DENOMINAZIONE BANCARIA ABUSIVA

L’abuso di denominazione bancaria è previsto dall’art. 133 TUBC, che punisce con la multa da lire due milioni a lire venti milioni la condotta di chiunque contravviene al precetto in base alla quale “l’uso, nella denominazione o in qualsivoglia segno distintivo o comunicazione rivolta al pubblico, delle parole “banca”, “banco”, “credito”, “risparmio” ovvero di altre parole o locuzioni, anche in lingua straniera, idonee a trarre in inganno sulla legittimazione allo svolgimento dell’attività bancaria è vietato a soggetti diversi dalle banche”. La fattispecie, limitando ovviamente il campo di applicazione all’interno del settore dell’intermediazione finanziaria, costituisce una vera e propria riserva di denominazione.
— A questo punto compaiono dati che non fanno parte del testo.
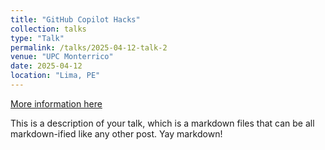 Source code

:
```yaml
---
title: "GitHub Copilot Hacks"
collection: talks
type: "Talk"
permalink: /talks/2025-04-12-talk-2
venue: "UPC Monterrico"
date: 2025-04-12
location: "Lima, PE"
---
```


[More information here](http://example2.com)

This is a description of your talk, which is a markdown files that can be all markdown-ified like any other post. Yay markdown!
Essa è la conseguenza del principio di tipicità degli intermediari bancari ed è diretta a salvaguardare la fiducia dei risparmiatori sulla legittimazione professionale degli operatori (non solo in relazione all’autorizzazione all’esercizio, ma anche sul controllo dell’autorità di vigilanza). Il secondo comma dell’art. 133 TUBC stabilisce una deroga alle previsioni del primo comma (“le parole e le locuzioni indicate nel primo comma possono essere utilizzate da soggetti diversi dalle banche”) nel caso di esistenza di controlli amministrativi e in base a circostanze di fatto. Da ultimo, va segnalato che l’art. 64 del d.lg. 23.7.1996 n. 415 (decreto Eurosim) ha parzialmente modificato l’art. 133 TUBC nel senso che ha esteso la responsabilità nella misura prevista al primo comma (multa da due milioni a venti milioni) alla condotta di chi “attraverso informazioni e comunicazioni in qualsiasi forma, induce in altri il falso convincimento di essere sottoposto alla vigilanza della Banca d’Italia ai sensi dell’art. 107 TUBC” (millantata sottoposizione a vigilanza).